Back on Highway 61

29 May 2007

G8 and Protest



The G8-summit is the meeting of the eight leading industrialized economies (do Canada and Italy really belong to them?) which are all settled in the northern hemisphere:





In these countries live only around 14% of the world´s population, but their economies make ~63% of the world´s gross national income (2005). This system does not only represent an unjust world-order, but is also out-of-date: China is the real no. 6 now and Spain is no. 8. Therfore, Canada and Russia should leave the club, since Russia is also overtaken by India, Mexico, South-Corea, Brazil and Australia.
The idea was established in 1975, when the G6-coutries France, Germany, Italy, Canada, UK and USA met for the first time to discuss the world economic system after the Bretton Woods System had failed during the oil crisis 1973. 1976 came Canada and 1998 Russia to join the group.
The crisis of 1973 marked the end of the post-war economic growth and opened a phase of growing unemployment in the industrialized countries that was answered politically with neoliberal concepts. In the same manner as Thatcher and Reagan defended their policies, the leading economies justify their idea of globalisation (which benefits only their own interests) with the slogan: "There is no alternative" (TINA).

This year´s meeting of the G8 will take place in Germany (in Heiligendamm, a village at the Baltic Sea) next week (6th-8th June). The heads of states will discuss topics like the development of Africa and the global climate change. They must know, that the world population can not allow to let major decisions be taken by a small number of politicians who are backed up by the economic interests of private companies. Every meeting such as the G8-summit has to be accompanied by demonstrations and protests. We have to set democratic signs and must prove that challenges of the world are not the work of an elite, but can be the fruits of our own actions.

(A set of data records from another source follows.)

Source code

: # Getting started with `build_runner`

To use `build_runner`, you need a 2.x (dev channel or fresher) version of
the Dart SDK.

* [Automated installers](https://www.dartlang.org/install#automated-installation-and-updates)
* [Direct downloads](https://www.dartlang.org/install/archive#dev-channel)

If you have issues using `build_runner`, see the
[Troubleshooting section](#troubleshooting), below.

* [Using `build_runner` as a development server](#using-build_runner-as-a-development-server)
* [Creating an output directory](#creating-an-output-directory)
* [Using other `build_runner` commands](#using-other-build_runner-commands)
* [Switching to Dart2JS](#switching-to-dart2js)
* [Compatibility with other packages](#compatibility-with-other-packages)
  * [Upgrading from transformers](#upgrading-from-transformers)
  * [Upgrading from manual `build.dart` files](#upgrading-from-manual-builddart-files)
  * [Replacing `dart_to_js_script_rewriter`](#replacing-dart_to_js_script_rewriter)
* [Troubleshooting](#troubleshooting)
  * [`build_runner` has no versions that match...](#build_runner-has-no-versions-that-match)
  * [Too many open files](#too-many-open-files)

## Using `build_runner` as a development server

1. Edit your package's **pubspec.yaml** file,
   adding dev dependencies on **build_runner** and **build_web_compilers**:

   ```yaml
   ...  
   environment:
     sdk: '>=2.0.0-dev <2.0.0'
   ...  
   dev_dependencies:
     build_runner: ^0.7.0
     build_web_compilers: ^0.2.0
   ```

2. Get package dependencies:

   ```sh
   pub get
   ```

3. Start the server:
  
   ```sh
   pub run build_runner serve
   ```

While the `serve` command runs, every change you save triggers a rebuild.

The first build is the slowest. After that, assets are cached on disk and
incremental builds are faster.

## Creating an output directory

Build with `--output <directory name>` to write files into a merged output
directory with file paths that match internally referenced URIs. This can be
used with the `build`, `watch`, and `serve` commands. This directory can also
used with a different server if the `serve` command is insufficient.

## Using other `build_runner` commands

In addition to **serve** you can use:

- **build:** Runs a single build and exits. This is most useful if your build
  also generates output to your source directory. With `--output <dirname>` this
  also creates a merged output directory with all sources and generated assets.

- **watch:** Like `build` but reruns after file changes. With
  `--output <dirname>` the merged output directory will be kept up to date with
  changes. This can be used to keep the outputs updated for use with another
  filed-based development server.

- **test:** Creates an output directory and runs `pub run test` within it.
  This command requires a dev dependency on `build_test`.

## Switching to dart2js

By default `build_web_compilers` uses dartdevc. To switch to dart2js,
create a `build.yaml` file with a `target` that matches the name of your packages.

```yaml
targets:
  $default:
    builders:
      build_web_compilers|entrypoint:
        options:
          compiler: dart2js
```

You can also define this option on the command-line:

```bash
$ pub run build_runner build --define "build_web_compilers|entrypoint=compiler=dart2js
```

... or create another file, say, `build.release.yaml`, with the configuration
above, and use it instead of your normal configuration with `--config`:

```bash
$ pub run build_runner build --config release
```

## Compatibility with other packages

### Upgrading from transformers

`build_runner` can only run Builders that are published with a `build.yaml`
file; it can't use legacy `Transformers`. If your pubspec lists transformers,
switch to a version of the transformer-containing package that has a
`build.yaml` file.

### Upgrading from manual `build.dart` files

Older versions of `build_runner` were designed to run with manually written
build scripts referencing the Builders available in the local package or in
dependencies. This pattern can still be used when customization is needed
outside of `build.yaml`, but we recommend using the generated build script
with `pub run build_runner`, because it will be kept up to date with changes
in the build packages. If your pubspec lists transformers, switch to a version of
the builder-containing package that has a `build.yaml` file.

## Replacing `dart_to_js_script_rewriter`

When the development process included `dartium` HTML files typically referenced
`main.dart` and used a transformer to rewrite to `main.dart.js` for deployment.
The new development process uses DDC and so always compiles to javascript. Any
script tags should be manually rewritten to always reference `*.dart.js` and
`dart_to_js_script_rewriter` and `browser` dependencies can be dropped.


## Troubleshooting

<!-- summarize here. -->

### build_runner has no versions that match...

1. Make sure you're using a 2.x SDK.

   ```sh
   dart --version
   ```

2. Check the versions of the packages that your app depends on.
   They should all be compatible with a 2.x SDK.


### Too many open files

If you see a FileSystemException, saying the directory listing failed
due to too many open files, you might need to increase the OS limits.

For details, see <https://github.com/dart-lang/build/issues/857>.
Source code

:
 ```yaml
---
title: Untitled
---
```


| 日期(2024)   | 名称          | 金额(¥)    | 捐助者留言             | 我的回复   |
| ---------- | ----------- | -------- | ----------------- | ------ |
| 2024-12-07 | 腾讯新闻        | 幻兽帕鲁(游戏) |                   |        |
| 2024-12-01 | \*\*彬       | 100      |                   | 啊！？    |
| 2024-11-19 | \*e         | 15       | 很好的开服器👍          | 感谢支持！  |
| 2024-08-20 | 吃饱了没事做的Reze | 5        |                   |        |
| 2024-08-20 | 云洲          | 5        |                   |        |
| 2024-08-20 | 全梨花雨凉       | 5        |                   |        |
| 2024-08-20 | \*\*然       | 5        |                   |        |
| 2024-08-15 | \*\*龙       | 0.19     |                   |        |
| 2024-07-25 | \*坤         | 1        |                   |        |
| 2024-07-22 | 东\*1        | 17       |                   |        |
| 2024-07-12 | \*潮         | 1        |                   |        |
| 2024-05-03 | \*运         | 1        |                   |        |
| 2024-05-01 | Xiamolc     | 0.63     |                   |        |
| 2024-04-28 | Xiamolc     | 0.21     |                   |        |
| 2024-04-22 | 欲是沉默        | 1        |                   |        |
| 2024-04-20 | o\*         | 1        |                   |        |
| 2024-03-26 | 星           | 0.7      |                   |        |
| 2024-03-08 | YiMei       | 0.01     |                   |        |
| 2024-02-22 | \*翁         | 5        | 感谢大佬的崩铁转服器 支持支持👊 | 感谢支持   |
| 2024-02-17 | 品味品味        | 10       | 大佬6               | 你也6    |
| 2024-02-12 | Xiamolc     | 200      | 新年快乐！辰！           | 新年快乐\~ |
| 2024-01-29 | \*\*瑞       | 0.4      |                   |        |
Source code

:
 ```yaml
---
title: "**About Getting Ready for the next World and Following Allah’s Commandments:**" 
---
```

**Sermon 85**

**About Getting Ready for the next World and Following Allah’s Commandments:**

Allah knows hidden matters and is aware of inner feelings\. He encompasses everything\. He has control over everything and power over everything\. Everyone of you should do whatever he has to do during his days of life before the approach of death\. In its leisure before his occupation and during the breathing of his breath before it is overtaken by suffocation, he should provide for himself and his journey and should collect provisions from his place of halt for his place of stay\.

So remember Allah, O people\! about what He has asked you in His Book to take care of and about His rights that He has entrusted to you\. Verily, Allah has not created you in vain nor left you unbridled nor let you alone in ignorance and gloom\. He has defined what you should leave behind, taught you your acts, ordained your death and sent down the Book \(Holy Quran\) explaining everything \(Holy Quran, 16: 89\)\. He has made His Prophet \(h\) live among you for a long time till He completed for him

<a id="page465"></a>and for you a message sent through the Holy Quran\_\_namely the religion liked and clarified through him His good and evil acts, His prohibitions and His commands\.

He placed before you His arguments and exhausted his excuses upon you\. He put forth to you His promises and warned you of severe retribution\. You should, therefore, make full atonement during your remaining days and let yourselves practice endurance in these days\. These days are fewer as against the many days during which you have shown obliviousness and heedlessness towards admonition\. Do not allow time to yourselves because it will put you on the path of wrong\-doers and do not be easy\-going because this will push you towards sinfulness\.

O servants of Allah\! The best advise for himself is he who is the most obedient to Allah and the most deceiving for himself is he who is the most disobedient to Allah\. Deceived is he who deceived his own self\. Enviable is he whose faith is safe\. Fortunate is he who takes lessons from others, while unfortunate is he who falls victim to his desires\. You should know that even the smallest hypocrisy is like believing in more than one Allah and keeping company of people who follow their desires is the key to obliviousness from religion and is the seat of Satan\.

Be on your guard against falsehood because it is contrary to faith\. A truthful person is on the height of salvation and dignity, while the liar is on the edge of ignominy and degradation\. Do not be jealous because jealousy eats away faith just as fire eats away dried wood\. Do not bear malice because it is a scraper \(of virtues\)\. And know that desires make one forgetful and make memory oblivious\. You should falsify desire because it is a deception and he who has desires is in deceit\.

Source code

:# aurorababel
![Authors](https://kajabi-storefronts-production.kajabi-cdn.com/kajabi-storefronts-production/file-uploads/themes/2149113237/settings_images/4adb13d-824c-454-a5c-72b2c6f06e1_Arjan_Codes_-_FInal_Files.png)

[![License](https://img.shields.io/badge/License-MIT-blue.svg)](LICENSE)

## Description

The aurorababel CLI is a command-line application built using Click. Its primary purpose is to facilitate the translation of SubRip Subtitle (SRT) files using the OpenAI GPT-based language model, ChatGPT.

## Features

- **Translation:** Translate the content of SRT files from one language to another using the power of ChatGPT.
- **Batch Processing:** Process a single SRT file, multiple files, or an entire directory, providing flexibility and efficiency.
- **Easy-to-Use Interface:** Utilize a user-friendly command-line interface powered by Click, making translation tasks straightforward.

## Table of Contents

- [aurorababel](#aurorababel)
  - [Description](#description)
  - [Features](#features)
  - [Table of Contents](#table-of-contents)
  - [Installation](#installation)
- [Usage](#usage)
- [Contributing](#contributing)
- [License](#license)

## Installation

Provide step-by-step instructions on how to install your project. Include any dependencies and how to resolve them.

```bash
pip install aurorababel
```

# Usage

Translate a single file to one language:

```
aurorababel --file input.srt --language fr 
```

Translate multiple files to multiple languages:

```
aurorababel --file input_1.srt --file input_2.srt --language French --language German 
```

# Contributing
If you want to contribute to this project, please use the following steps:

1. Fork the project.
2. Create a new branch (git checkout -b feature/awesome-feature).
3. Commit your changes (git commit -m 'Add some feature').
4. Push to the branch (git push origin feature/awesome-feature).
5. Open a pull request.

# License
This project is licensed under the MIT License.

The groups and individuals that take part in the protest come from very different backgrounds: members of leftist parties, NGOs, churches, environmental organisations, unorganised anarchists etc. Some of them reject even to discuss with the political decision makers, because they do not recognize G8 as a legitimate institution. Others try f.e. to put pressure on the European countries not to break down from their positions against those of the USA in the climate debate.